The August election in which Kenyatta was declared the victor was nullified by the Supreme Court after Odinga filed a petition claiming that hackers infiltrated the electoral commission’s system and changed results in favor of Kenyatta.
In the ruling, the first time a court had overturned a presidential election in Africa, the court cited irregularities and illegalities. It noted that the commission declined to open its servers for court scrutiny. The court ordered a fresh vote in October that Kenyatta won. Odinga boycotted while claiming a lack of electoral reforms.
Odinga’s lawyer, James Orengo, said Friday that the opposition could not reveal how it obtained the “authentic” election information from the electoral commission’s servers.

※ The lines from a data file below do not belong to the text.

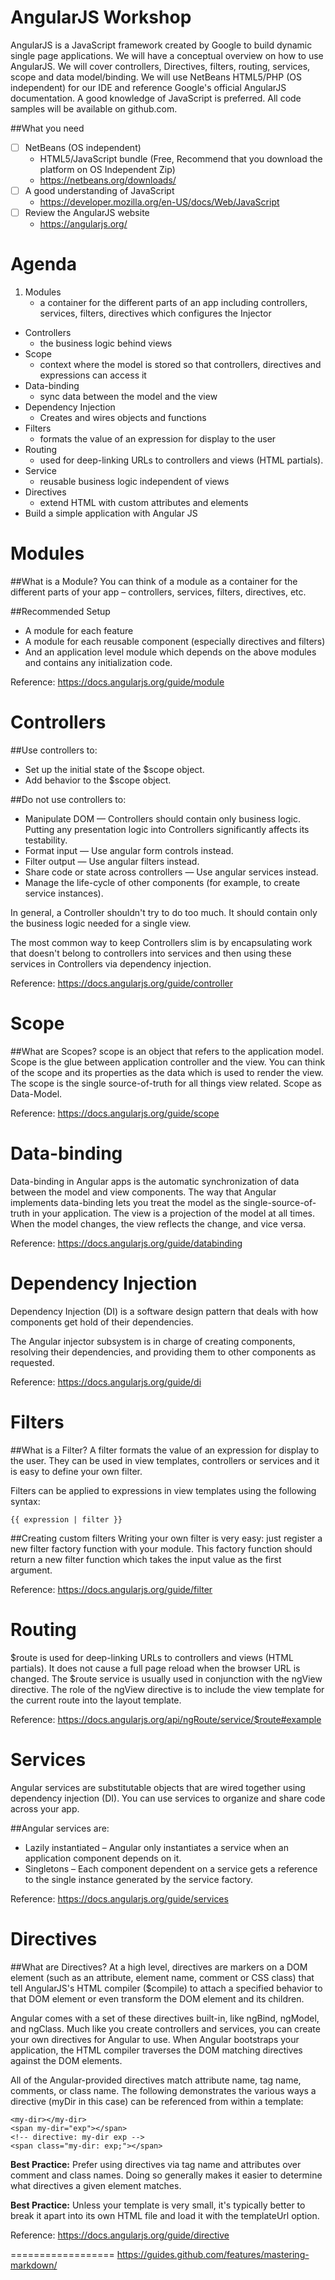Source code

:AngularJS Workshop
==================

AngularJS is a JavaScript framework created by Google to build dynamic single page applications.  We will have a conceptual overview on how to use AngularJS.  We will cover controllers, Directives, filters, routing, services, scope and data model/binding. We will use NetBeans HTML5/PHP (OS independent)  for our IDE and reference Google's official AngularJS documentation. A good knowledge of JavaScript is preferred.  All code samples will be available on github.com.

##What you need

- [ ] NetBeans (OS independent)
	- HTML5/JavaScript bundle (Free, Recommend that you download the platform on OS Independent Zip)
	- https://netbeans.org/downloads/
- [ ] A good understanding of JavaScript
	- https://developer.mozilla.org/en-US/docs/Web/JavaScript
- [ ] Review the AngularJS website
	- https://angularjs.org/

Agenda
==================

1. Modules 
	- a container for the different parts of an app including controllers, services, filters, directives which configures the Injector
- Controllers 
	- the business logic behind views
- Scope 
	- context where the model is stored so that controllers, directives and expressions can access it
- Data-binding 
	- sync data between the model and the view
- Dependency Injection 
	- Creates and wires objects and functions
- Filters 
	- formats the value of an expression for display to the user
- Routing 
	- used for deep-linking URLs to controllers and views (HTML partials).
- Service 
	- reusable business logic independent of views
- Directives 
	- extend HTML with custom attributes and elements
- Build a simple application with Angular JS


Modules
==================

##What is a Module?
You can think of a module as a container for the different parts of your app – controllers, services, filters, directives, etc.

##Recommended Setup
* A module for each feature
* A module for each reusable component (especially directives and filters)
* And an application level module which depends on the above modules and contains any initialization code.

Reference: 
https://docs.angularjs.org/guide/module



Controllers
==================

##Use controllers to:
* Set up the initial state of the $scope object.
* Add behavior to the $scope object.

##Do not use controllers to:
* Manipulate DOM — Controllers should contain only business logic. Putting any presentation logic into Controllers significantly affects its testability.
* Format input — Use angular form controls instead.
* Filter output — Use angular filters instead.
* Share code or state across controllers — Use angular services instead.
* Manage the life-cycle of other components (for example, to create service instances).

In general, a Controller shouldn't try to do too much. It should contain only the business logic needed for a single view.

The most common way to keep Controllers slim is by encapsulating work that doesn't belong to controllers into services and then using these services in Controllers via dependency injection. 

Reference: 
https://docs.angularjs.org/guide/controller


Scope 
==================

##What are Scopes?
scope is an object that refers to the application model. Scope is the glue between application controller and the view.  You can think of the scope and its properties as the data which is used to render the view. The scope is the single source-of-truth for all things view related. Scope as Data-Model.

Reference: 
https://docs.angularjs.org/guide/scope



Data-binding
==================

Data-binding in Angular apps is the automatic synchronization of data between the model and view components. The way that Angular implements data-binding lets you treat the model as the single-source-of-truth in your application. The view is a projection of the model at all times. When the model changes, the view reflects the change, and vice versa.

Reference: 
https://docs.angularjs.org/guide/databinding

Dependency Injection
==================
Dependency Injection (DI) is a software design pattern that deals with how components get hold of their dependencies.

The Angular injector subsystem is in charge of creating components, resolving their dependencies, and providing them to other components as requested.

Reference: 
https://docs.angularjs.org/guide/di


Filters
==================

##What is a Filter?
A filter formats the value of an expression for display to the user. They can be used in view templates, controllers or services and it is easy to define your own filter.

Filters can be applied to expressions in view templates using the following syntax:
```
{{ expression | filter }}
```

##Creating custom filters
Writing your own filter is very easy: just register a new filter factory function with your module. This factory function should return a new filter function which takes the input value as the first argument.

Reference: 
https://docs.angularjs.org/guide/filter


Routing
==================

$route is used for deep-linking URLs to controllers and views (HTML partials). It does not cause a full page reload when the browser URL is changed.  The $route service is usually used in conjunction with the ngView directive. The role of the ngView directive is to include the view template for the current route into the layout template.

Reference: 
https://docs.angularjs.org/api/ngRoute/service/$route#example


Services
==================
Angular services are substitutable objects that are wired together using dependency injection (DI). You can use services to organize and share code across your app.

##Angular services are:

- Lazily instantiated 
	– Angular only instantiates a service when an application component depends on it.
- Singletons 
	– Each component dependent on a service gets a reference to the single instance generated by the service factory.

Reference: 
https://docs.angularjs.org/guide/services



Directives
==================

##What are Directives?
At a high level, directives are markers on a DOM element (such as an attribute, element name, comment or CSS class) that tell AngularJS's HTML compiler ($compile) to attach a specified behavior to that DOM element or even transform the DOM element and its children.

Angular comes with a set of these directives built-in, like ngBind, ngModel, and ngClass. Much like you create controllers and services, you can create your own directives for Angular to use. When Angular bootstraps your application, the HTML compiler traverses the DOM matching directives against the DOM elements.

All of the Angular-provided directives match attribute name, tag name, comments, or class name. The following demonstrates the various ways a directive (myDir in this case) can be referenced from within a template:
```
<my-dir></my-dir>
<span my-dir="exp"></span>
<!-- directive: my-dir exp -->
<span class="my-dir: exp;"></span>
```

**Best Practice:** Prefer using directives via tag name and attributes over comment and class names. Doing so generally makes it easier to determine what directives a given element matches.

**Best Practice:** Unless your template is very small, it's typically better to break it apart into its own HTML file and load it with the templateUrl option.

Reference: 
https://docs.angularjs.org/guide/directive


==================
https://guides.github.com/features/mastering-markdown/
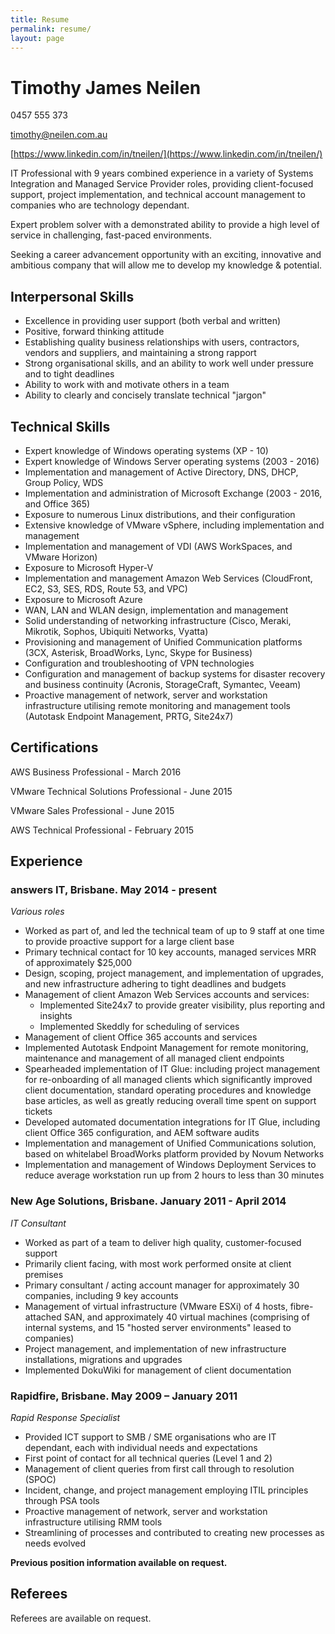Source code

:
 ```yaml
---
title: Resume
permalink: resume/
layout: page
---
```

# Timothy James Neilen

0457 555 373

timothy@neilen.com.au

[https://www.linkedin.com/in/tneilen/](https://www.linkedin.com/in/tneilen/)

IT Professional with 9 years combined experience in a variety of Systems Integration and Managed Service Provider roles, providing client-focused support, project implementation, and technical account management to companies who are technology dependant.

Expert problem solver with a demonstrated ability to provide a high level of service in challenging, fast-paced environments.

Seeking a career advancement opportunity with an exciting, innovative and ambitious company that will allow me to develop my knowledge & potential.

## Interpersonal Skills

* Excellence in providing user support (both verbal and written)
* Positive, forward thinking attitude
* Establishing quality business relationships with users, contractors, vendors and suppliers, and maintaining a strong rapport
* Strong organisational skills, and an ability to work well under pressure and to tight deadlines
* Ability to work with and motivate others in a team
* Ability to clearly and concisely translate technical "jargon"

## Technical Skills

* Expert knowledge of Windows operating systems (XP - 10)
* Expert knowledge of Windows Server operating systems (2003 - 2016)
* Implementation and management of Active Directory, DNS, DHCP, Group Policy, WDS
* Implementation and administration of Microsoft Exchange (2003 - 2016, and Office 365)
* Exposure to numerous Linux distributions, and their configuration
* Extensive knowledge of VMware vSphere, including implementation and management
* Implementation and management of VDI (AWS WorkSpaces, and VMware Horizon)
* Exposure to Microsoft Hyper-V
* Implementation and management Amazon Web Services (CloudFront, EC2, S3, SES, RDS, Route 53, and VPC)
* Exposure to Microsoft Azure
* WAN, LAN and WLAN design, implementation and management
* Solid understanding of networking infrastructure (Cisco, Meraki, Mikrotik, Sophos, Ubiquiti Networks, Vyatta)
* Provisioning and management of Unified Communication platforms (3CX, Asterisk, BroadWorks, Lync, Skype for Business)
* Configuration and troubleshooting of VPN technologies
* Configuration and management of backup systems for disaster recovery and business continuity (Acronis, StorageCraft, Symantec, Veeam)
* Proactive management of network, server and workstation infrastructure utilising remote monitoring and management tools (Autotask Endpoint Management, PRTG, Site24x7)

## Certifications

AWS Business Professional - March 2016

VMware Technical Solutions Professional - June 2015

VMware Sales Professional -  June 2015

AWS Technical Professional - February 2015

## Experience

### answers IT, Brisbane. May 2014 - present

*Various roles*

* Worked as part of, and led the technical team of up to 9 staff at one time to provide proactive support for a large client base
* Primary technical contact for 10 key accounts, managed services MRR of approximately $25,000
* Design, scoping, project management, and implementation of upgrades, and new infrastructure adhering to tight deadlines and budgets
* Management of client Amazon Web Services accounts and services:
  * Implemented Site24x7 to provide greater visibility, plus reporting and insights
  * Implemented Skeddly for scheduling of services
* Management of client Office 365 accounts and services
* Implemented Autotask Endpoint Management for remote monitoring, maintenance and management of all managed client endpoints
* Spearheaded implementation of IT Glue: including project management for re-onboarding of all managed clients which significantly improved client documentation, standard operating procedures and knowledge base articles, as well as greatly reducing overall time spent on support tickets
* Developed automated documentation integrations for IT Glue, including client Office 365 configuration, and AEM software audits
* Implementation and management of Unified Communications solution, based on whitelabel BroadWorks platform provided by Novum Networks
* Implementation and management of Windows Deployment Services to reduce average workstation run up from 2 hours to less than 30 minutes

### New Age Solutions, Brisbane. January 2011 - April 2014

*IT Consultant*

* Worked as part of a team to deliver high quality, customer-focused support
* Primarily client facing, with most work performed onsite at client premises
* Primary consultant / acting account manager for approximately 30 companies, including 9 key accounts
* Management of virtual infrastructure (VMware ESXi) of 4 hosts, fibre-attached SAN, and   approximately 40 virtual machines (comprising of internal systems, and 15 "hosted server    environments" leased to companies)
* Project management, and implementation of new infrastructure installations, migrations and upgrades
* Implemented DokuWiki for management of client documentation

### Rapidfire, Brisbane. May 2009 – January 2011
*Rapid Response Specialist*

* Provided ICT support to SMB / SME organisations who are IT dependant, each with individual needs and expectations
* First point of contact for all technical queries (Level 1 and 2)
* Management of client queries from first call through to resolution (SPOC)
* Incident, change, and project management employing ITIL principles through PSA tools
* Proactive management of network, server and workstation infrastructure utilising RMM tools
* Streamlining of processes and contributed to creating new processes as needs evolved

**Previous position information available on request.**

## Referees

Referees are available on request.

“The only way you can rebut it is by opening the server,” Orengo said.
According to those results, which could not be independently verified, Odinga received 50.24 percent of the vote in August while Kenyatta received 48.92 percent.
In a statement, the electoral commission’s acting Chairwoman Connie Maina said the announcement by the National Super Alliance opposition coalition “totally misleads the public on the results pathway, the servers, information on the public portal and the forms used to declare results.”
Orengo told The Associated Press the opposition will write to countries where companies that supplied equipment to the electoral commission are based, asking them to pressure the companies to give true accounts of the election.
The government-funded Kenya National Commission on Human Rights has said at least 92 people were killed during Kenya’s election unrest and dozens of others were sexually assaulted. Most were opposition supporters.